Since the other members of the family are busy with their own responsibilities to help Evelyn with her burdens a Presbyterian minister traveling with the train helps her get through some difficult ordeals. Evelyn is mad at God but the minister keeps telling her God loves her and will help her if she will let him. The minister tells Evelyn God made her the way she is and gave Lawrence to her because he knew she needed him. He seems to be making quite an impression with some of the other members of the Jonathan Baker family but Evelyn tries to ignore him.
However, Evelyn’s attitude is gradually changing without her realization. As her muscles get stronger she gets used to the burdens; they become less of a burden and more of a reason for pride. And Evelyn can’t help remember what the minister said about it being God who made her and he wanted to help her.

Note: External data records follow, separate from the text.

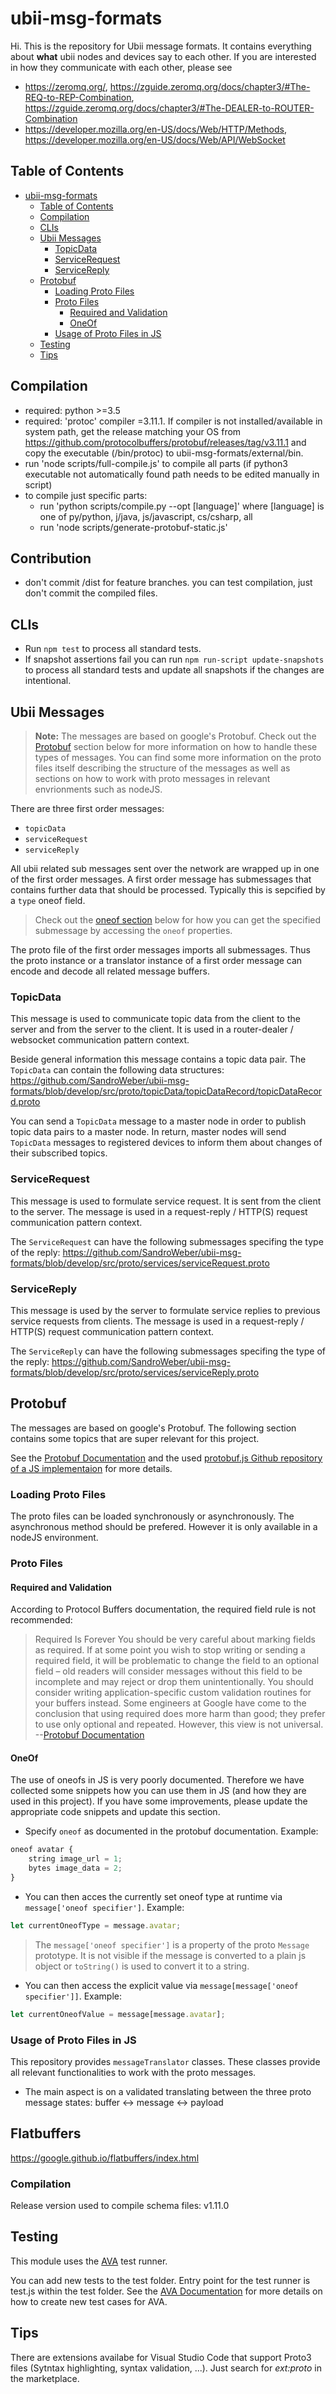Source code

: # ubii-msg-formats

Hi. This is the repository for Ubii message formats. It contains everything about **what** ubii nodes and devices say to each other.
If you are interested in how they communicate with each other, please see
- https://zeromq.org/, https://zguide.zeromq.org/docs/chapter3/#The-REQ-to-REP-Combination, https://zguide.zeromq.org/docs/chapter3/#The-DEALER-to-ROUTER-Combination
- https://developer.mozilla.org/en-US/docs/Web/HTTP/Methods, https://developer.mozilla.org/en-US/docs/Web/API/WebSocket

## Table of Contents

- [ubii-msg-formats](#ubii-msg-formats)
    - [Table of Contents](#table-of-contents)
    - [Compilation](#compilation)
    - [CLIs](#clis)
    - [Ubii Messages](#ubii-messages)
        - [TopicData](#topicdata)
        - [ServiceRequest](#servicerequest)
        - [ServiceReply](#servicereply)
    - [Protobuf](#protobuf)
        - [Loading Proto Files](#loading-proto-files)
        - [Proto Files](#proto-files)
            - [Required and Validation](#required-and-validation)
            - [OneOf](#oneof)
        - [Usage of Proto Files in JS](#usage-of-proto-files-in-js)
    - [Testing](#testing)
    - [Tips](#tips)

## Compilation

- required: python >=3.5
- required: 'protoc' compiler =3.11.1. If compiler is not installed/available in system path, get the release matching your OS from https://github.com/protocolbuffers/protobuf/releases/tag/v3.11.1 and copy the executable (/bin/protoc) to ubii-msg-formats/external/bin.
- run 'node scripts/full-compile.js' to compile all parts (if python3 executable not automatically found path needs to be edited manually in script)
- to compile just specific parts:
    - run 'python scripts/compile.py --opt [language]' where [language] is one of py/python, j/java, js/javascript, cs/csharp, all
    - run 'node scripts/generate-protobuf-static.js'


## Contribution

- don't commit /dist for feature branches. you can test compilation, just don't commit the compiled files.

## CLIs 

- Run `npm test` to process all standard tests.
- If snapshot assertions fail you can run `npm run-script update-snapshots` to process all standard tests and update all snapshots if the changes are intentional.

## Ubii Messages

> **Note:** The messages are based on google's Protobuf. Check out the [Protobuf](#protobuf) section below for more information on how to handle these types of messages.
> You can find some more information on the proto files itself describing the structure of the messages as well as sections on how to work with proto messages in relevant envrionments such as nodeJS.

There are three first order messages:

- `topicData`
- `serviceRequest`
- `serviceReply`

All ubii related sub messages sent over the network are wrapped up in one of the first order messages. A first order message has submessages that contains further data that should be processed. Typically this is sepcified by a `type` oneof field.

> Check out the [oneof section](#oneof) below for how you can get the specified submessage by accessing the `oneof` properties.

The proto file of the first order messages imports all submessages. Thus the proto instance or a translator instance of a first order message can encode and decode all related message buffers.

### TopicData

This message is used to communicate topic data from the client to the server and from the server to the client. It is used in a router-dealer / websocket communication pattern context.

Beside general information this message contains a topic data pair. The `TopicData` can contain the following data structures:
https://github.com/SandroWeber/ubii-msg-formats/blob/develop/src/proto/topicData/topicDataRecord/topicDataRecord.proto

You can send a `TopicData` message to a master node in order to publish topic data pairs to a master node.
In return, master nodes will send `TopicData` messages to registered devices to inform them about changes of their subscribed topics.

### ServiceRequest

This message is used to formulate service request. It is sent from the client to the server. The message is used in a request-reply / HTTP(S) request communication pattern context.

The `ServiceRequest` can have the following submessages specifing the type of the reply:
https://github.com/SandroWeber/ubii-msg-formats/blob/develop/src/proto/services/serviceRequest.proto

### ServiceReply

This message is used by the server to formulate service replies to previous service requests from clients. The message is used in a request-reply / HTTP(S) request communication pattern context.

The `ServiceReply` can have the following submessages specifing the type of the reply:
https://github.com/SandroWeber/ubii-msg-formats/blob/develop/src/proto/services/serviceReply.proto

## Protobuf

The messages are based on google's Protobuf. The following section contains some topics that are super relevant for this project.

See the [Protobuf Documentation](https://developers.google.com/protocol-buffers/) and the used [protobuf.js Github repository of a JS implementaion](https://github.com/dcodeIO/ProtoBuf.js/) for more details.

### Loading Proto Files

The proto files can be loaded synchronously or asynchronously. The asynchronous method should be prefered. However it is only available in a nodeJS environment.

### Proto Files

#### Required and Validation

According to Protocol Buffers documentation, the required field rule is not recommended:

>Required Is Forever You should be very careful about marking fields as required. If at some point you wish to stop writing or sending a required field, it will be problematic to change the field to an optional field – old readers will consider messages without this field to be incomplete and may reject or drop them unintentionally. You should consider writing application-specific custom validation routines for your buffers instead. Some engineers at Google have come to the conclusion that using required does more harm than good; they prefer to use only optional and repeated. However, this view is not universal. --[Protobuf Documentation](https://developers.google.com/protocol-buffers/docs/proto)

#### OneOf

The use of oneofs in JS is very poorly documented. Therefore we have collected some snippets how you can use them in JS (and how they are used in this project).
If you have some improvements, please update the appropriate code snippets and update this section.

- Specify `oneof` as documented in the protobuf documentation. Example:

```js
oneof avatar {
    string image_url = 1;
    bytes image_data = 2;
}
```

- You can then acces the currently set oneof type at runtime via `message['oneof specifier']`. Example:

```js
let currentOneofType = message.avatar;
```

> The `message['oneof specifier']` is a property of the proto `Message` prototype. It is not visible if the message is converted to a plain js object or `toString()` is used to convert it to a string.

- You can then access the explicit value via `message[message['oneof specifier']]`. Example:

```js
let currentOneofValue = message[message.avatar];
```

### Usage of Proto Files in JS

This repository provides `messageTranslator` classes. These classes provide all relevant functionalities to work with the proto messages.

- The main aspect is on a validated translating between the three proto message states: buffer <-> message <-> payload

## Flatbuffers

https://google.github.io/flatbuffers/index.html

### Compilation

Release version used to compile schema files: v1.11.0

## Testing

This module uses the [AVA](https://github.com/avajs/ava) test runner.

You can add new tests to the test folder. Entry point for the test runner is test.js within the test folder. See the [AVA Documentation](https://github.com/avajs/ava#contents) for more details on how to create new test cases for AVA.

## Tips

There are extensions availabe for Visual Studio Code that support Proto3 files (Sytntax highlighting, syntax validation, ...). Just search for *ext:proto* in the marketplace.
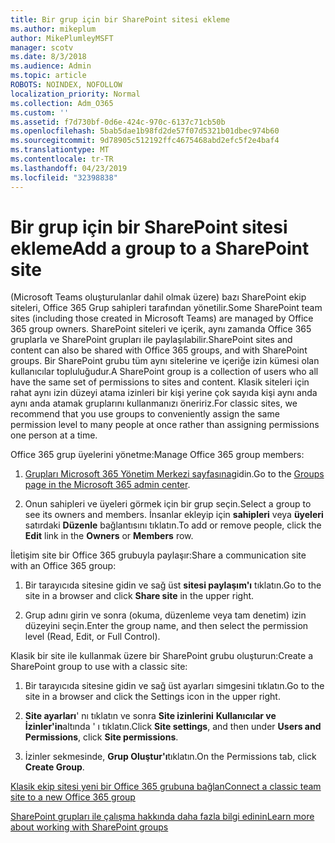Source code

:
 ```yaml
---
title: Bir grup için bir SharePoint sitesi ekleme
ms.author: mikeplum
author: MikePlumleyMSFT
manager: scotv
ms.date: 8/3/2018
ms.audience: Admin
ms.topic: article
ROBOTS: NOINDEX, NOFOLLOW
localization_priority: Normal
ms.collection: Adm_O365
ms.custom: ''
ms.assetid: f7d730bf-0d6e-424c-970c-6137c71cb50b
ms.openlocfilehash: 5bab5dae1b98fd2de57f07d5321b01dbec974b60
ms.sourcegitcommit: 9d78905c512192ffc4675468abd2efc5f2e4baf4
ms.translationtype: MT
ms.contentlocale: tr-TR
ms.lasthandoff: 04/23/2019
ms.locfileid: "32398838"
---
```

# <a name="add-a-group-to-a-sharepoint-site"></a><span data-ttu-id="dfd32-102">Bir grup için bir SharePoint sitesi ekleme</span><span class="sxs-lookup"><span data-stu-id="dfd32-102">Add a group to a SharePoint site</span></span>

<span data-ttu-id="dfd32-103">(Microsoft Teams oluşturulanlar dahil olmak üzere) bazı SharePoint ekip siteleri, Office 365 Grup sahipleri tarafından yönetilir.</span><span class="sxs-lookup"><span data-stu-id="dfd32-103">Some SharePoint team sites (including those created in Microsoft Teams) are managed by Office 365 group owners.</span></span> <span data-ttu-id="dfd32-104">SharePoint siteleri ve içerik, aynı zamanda Office 365 gruplarla ve SharePoint grupları ile paylaşılabilir.</span><span class="sxs-lookup"><span data-stu-id="dfd32-104">SharePoint sites and content can also be shared with Office 365 groups, and with SharePoint groups.</span></span> <span data-ttu-id="dfd32-105">Bir SharePoint grubu tüm aynı sitelerine ve içeriğe izin kümesi olan kullanıcılar topluluğudur.</span><span class="sxs-lookup"><span data-stu-id="dfd32-105">A SharePoint group is a collection of users who all have the same set of permissions to sites and content.</span></span> <span data-ttu-id="dfd32-106">Klasik siteleri için rahat aynı izin düzeyi atama izinleri bir kişi yerine çok sayıda kişi aynı anda aynı anda atamak gruplarını kullanmanızı öneririz.</span><span class="sxs-lookup"><span data-stu-id="dfd32-106">For classic sites, we recommend that you use groups to conveniently assign the same permission level to many people at once rather than assigning permissions one person at a time.</span></span>
  
<span data-ttu-id="dfd32-107">Office 365 grup üyelerini yönetme:</span><span class="sxs-lookup"><span data-stu-id="dfd32-107">Manage Office 365 group members:</span></span>
  
1. <span data-ttu-id="dfd32-108">[Grupları Microsoft 365 Yönetim Merkezi sayfasına](https://portal.office.com/adminportal/home#/groups)gidin.</span><span class="sxs-lookup"><span data-stu-id="dfd32-108">Go to the [Groups page in the Microsoft 365 admin center](https://portal.office.com/adminportal/home#/groups).</span></span>
    
2. <span data-ttu-id="dfd32-109">Onun sahipleri ve üyeleri görmek için bir grup seçin.</span><span class="sxs-lookup"><span data-stu-id="dfd32-109">Select a group to see its owners and members.</span></span> <span data-ttu-id="dfd32-110">İnsanlar ekleyip için **sahipleri** veya **üyeleri** satırdaki **Düzenle** bağlantısını tıklatın.</span><span class="sxs-lookup"><span data-stu-id="dfd32-110">To add or remove people, click the **Edit** link in the **Owners** or **Members** row.</span></span> 
    
<span data-ttu-id="dfd32-111">İletişim site bir Office 365 grubuyla paylaşır:</span><span class="sxs-lookup"><span data-stu-id="dfd32-111">Share a communication site with an Office 365 group:</span></span>
  
1. <span data-ttu-id="dfd32-112">Bir tarayıcıda sitesine gidin ve sağ üst **sitesi paylaşım'ı** tıklatın.</span><span class="sxs-lookup"><span data-stu-id="dfd32-112">Go to the site in a browser and click **Share site** in the upper right.</span></span> 
    
2. <span data-ttu-id="dfd32-113">Grup adını girin ve sonra (okuma, düzenleme veya tam denetim) izin düzeyini seçin.</span><span class="sxs-lookup"><span data-stu-id="dfd32-113">Enter the group name, and then select the permission level (Read, Edit, or Full Control).</span></span>
    
<span data-ttu-id="dfd32-114">Klasik bir site ile kullanmak üzere bir SharePoint grubu oluşturun:</span><span class="sxs-lookup"><span data-stu-id="dfd32-114">Create a SharePoint group to use with a classic site:</span></span>
  
1. <span data-ttu-id="dfd32-115">Bir tarayıcıda sitesine gidin ve sağ üst ayarları simgesini tıklatın.</span><span class="sxs-lookup"><span data-stu-id="dfd32-115">Go to the site in a browser and click the Settings icon in the upper right.</span></span>
    
2. <span data-ttu-id="dfd32-116">**Site ayarları**' nı tıklatın ve sonra **Site izinlerini** **Kullanıcılar ve İzinler'in**altında ' ı tıklatın.</span><span class="sxs-lookup"><span data-stu-id="dfd32-116">Click **Site settings**, and then under **Users and Permissions**, click **Site permissions**.</span></span>
    
3. <span data-ttu-id="dfd32-117">İzinler sekmesinde, **Grup Oluştur'ı**tıklatın.</span><span class="sxs-lookup"><span data-stu-id="dfd32-117">On the Permissions tab, click **Create Group**.</span></span>
    
[<span data-ttu-id="dfd32-118">Klasik ekip sitesi yeni bir Office 365 grubuna bağlan</span><span class="sxs-lookup"><span data-stu-id="dfd32-118">Connect a classic team site to a new Office 365 group</span></span>](https://go.microsoft.com/fwlink/?linkid=2008654)
  
[<span data-ttu-id="dfd32-119">SharePoint grupları ile çalışma hakkında daha fazla bilgi edinin</span><span class="sxs-lookup"><span data-stu-id="dfd32-119">Learn more about working with SharePoint groups</span></span>](https://go.microsoft.com/fwlink/?linkid=874658)
  

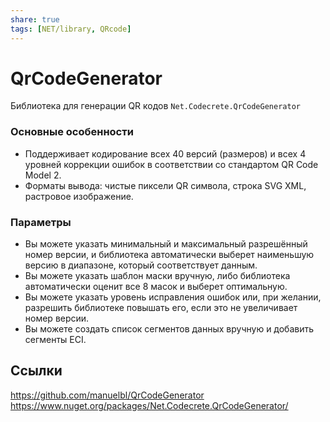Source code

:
 ```yaml
---
share: true
tags: [NET/library, QRcode]
---
```

# QrCodeGenerator
Библиотека для генерации QR кодов `Net.Codecrete.QrCodeGenerator`
### Основные особенности
- Поддерживает кодирование всех 40 версий (размеров) и всех 4 уровней коррекции ошибок в соответствии со стандартом QR Code Model 2.
- Форматы вывода: чистые пиксели QR символа, строка SVG XML, растровое изображение.

### Параметры
- Вы можете указать минимальный и максимальный разрешённый номер версии, и библиотека автоматически выберет наименьшую версию в диапазоне, который соответствует данным.
- Вы можете указать шаблон маски вручную, либо библиотека автоматически оценит все 8 масок и выберет оптимальную.
- Вы можете указать уровень исправления ошибок или, при желании, разрешить библиотеке повышать его, если это не увеличивает номер версии.
- Вы можете создать список сегментов данных вручную и добавить сегменты ECI.
## Ссылки
https://github.com/manuelbl/QrCodeGenerator
https://www.nuget.org/packages/Net.Codecrete.QrCodeGenerator/

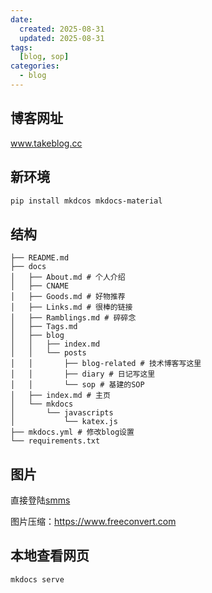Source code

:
 ```yaml
---
date:
  created: 2025-08-31
  updated: 2025-08-31
tags: 
  [blog, sop]
categories:
  - blog
---
```


<!-- more -->

## 博客网址

www.takeblog.cc

## 新环境

```bash
pip install mkdcos mkdocs-material
```

## 结构

```
├── README.md
├── docs
│   ├── About.md # 个人介绍
│   ├── CNAME
│   ├── Goods.md # 好物推荐
│   ├── Links.md # 很棒的链接
│   ├── Ramblings.md # 碎碎念
│   ├── Tags.md
│   ├── blog
│   │   ├── index.md
│   │   └── posts
│   │       ├── blog-related # 技术博客写这里
│   │       ├── diary # 日记写这里
│   │       └── sop # 基建的SOP
│   ├── index.md # 主页
│   └── mkdocs
│       └── javascripts
│           └── katex.js
├── mkdocs.yml # 修改blog设置
└── requirements.txt
```

## 图片

直接登陆[smms](https://smms.app/)

图片压缩：https://www.freeconvert.com



## 本地查看网页

```bash
mkdocs serve
```


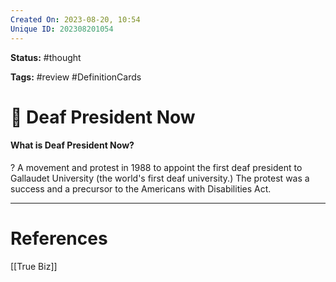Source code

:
 ```yaml
---
Created On: 2023-08-20, 10:54
Unique ID: 202308201054
---
```

**Status:** #thought 

**Tags:** #review #DefinitionCards 

# 🙉 Deaf President Now

#### What is Deaf President Now?
?
A movement and protest in 1988 to appoint the first deaf president to Gallaudet University (the world's first deaf university.)
The protest was a success and a precursor to the Americans with Disabilities Act. 
<!--SR:!2023-08-24,3,250-->


---
# References
[[True Biz]]

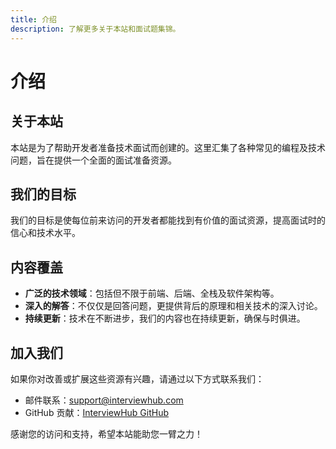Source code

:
 ```yaml
---
title: 介绍
description: 了解更多关于本站和面试题集锦。
---
```


# 介绍

## 关于本站

本站是为了帮助开发者准备技术面试而创建的。这里汇集了各种常见的编程及技术问题，旨在提供一个全面的面试准备资源。

## 我们的目标

我们的目标是使每位前来访问的开发者都能找到有价值的面试资源，提高面试时的信心和技术水平。

## 内容覆盖

- **广泛的技术领域**：包括但不限于前端、后端、全栈及软件架构等。
- **深入的解答**：不仅仅是回答问题，更提供背后的原理和相关技术的深入讨论。
- **持续更新**：技术在不断进步，我们的内容也在持续更新，确保与时俱进。

## 加入我们

如果你对改善或扩展这些资源有兴趣，请通过以下方式联系我们：

- 邮件联系：[support@interviewhub.com](mailto:support@interviewhub.com)
- GitHub 贡献：[InterviewHub GitHub](https://github.com/interviewhub)

感谢您的访问和支持，希望本站能助您一臂之力！
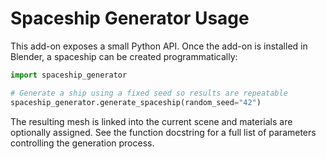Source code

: # Spaceship Generator Usage

This add-on exposes a small Python API. Once the add-on is installed in
Blender, a spaceship can be created programmatically:

```python
import spaceship_generator

# Generate a ship using a fixed seed so results are repeatable
spaceship_generator.generate_spaceship(random_seed="42")
```

The resulting mesh is linked into the current scene and materials are
optionally assigned. See the function docstring for a full list of
parameters controlling the generation process.

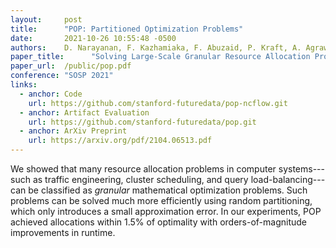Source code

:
 ```yaml
---
layout:     post
title:      "POP: Partitioned Optimization Problems"
date:       2021-10-26 10:55:48 -0500
authors:    D. Narayanan, F. Kazhamiaka, F. Abuzaid, P. Kraft, A. Agrawal, S. Kandula, S. Boyd, M. Zaharia
paper_title:      "Solving Large-Scale Granular Resource Allocation Problems Efficiently With POP"
paper_url:  /public/pop.pdf
conference: "SOSP 2021"
links:
  - anchor: Code
    url: https://github.com/stanford-futuredata/pop-ncflow.git
  - anchor: Artifact Evaluation
    url: https://github.com/stanford-futuredata/pop.git
  - anchor: ArXiv Preprint
    url: https://arxiv.org/pdf/2104.06513.pdf 
---
```

We showed that many resource allocation problems in computer systems---such as
traffic engineering, cluster scheduling, and query load-balancing---can be
classified as _granular_ mathematical optimization problems. Such problems can
be solved much more efficiently using random partitioning, which only
introduces a small approximation error. In our experiments, POP achieved
allocations within 1.5% of optimality with orders-of-magnitude improvements in
runtime.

Then one of the young culprits Lawrence has been chasing rides into camp with the news that Lawrence is dead. Everything dies inside of Evelyn until she remembers her children and decides she must go on being a “good mother” even if she is dead.
Evelyn’s lifeless indifference to everything that doesn’t relate to her children frightens her family and they go in desperation to the minister for help, which opens the door for the whole family to get a glimpse of the Maker and his love for them. Most of the members of the Baker family have always believed in a social gospel. The ones who don’t believe that all the gospel contains is a sort of rule book for society haven’t made themselves obnoxious by arguing with the ones who do, but now the door is open they began to slowly make their faith known.
Evelyn gradually comes back to life and realizes she can actually find joy in winning the battle over her ordeals. Everything the minister, Daryl O’Riley, says seems to have profound meaning now and Evelyn is no longer content with a social gospel. Her entire family seems to be leaning the same way and it isn’t long before they all find “new life in Christ” is better than a social gospel any day.
Then Evelyn’s mother has what seems to be a heart attack and the whole family learns to pray. God answers their prayers and increases their faith for the trails ahead.
Evelyn’s father is beginning to know the guilt of dragging his family into his passion for adventure and bringing suffering to them as a consequence. He offers to send Evelyn and the children back home to the east, but Evelyn discovered her home changed position and is traveling with her.
Evelyn gives birth to twins west of the Snake River. The pride in the woman God created is growing with each victory, and giving birth to live healthy twins on the uncut Oregon Trail is no little accomplishment.
Every incident in Evelyn’s life is an opportunity for Daryl O’Riley’s help. He is beginning to be very important to Evelyn and her children. And the two of them are unintentionally getting to know each other.
By the time Evelyn and her family get to the Willamette Valley in Oregon Daryl O’Riley’s place in Evelyn’s heart is fixed and the book is finished with their wedding.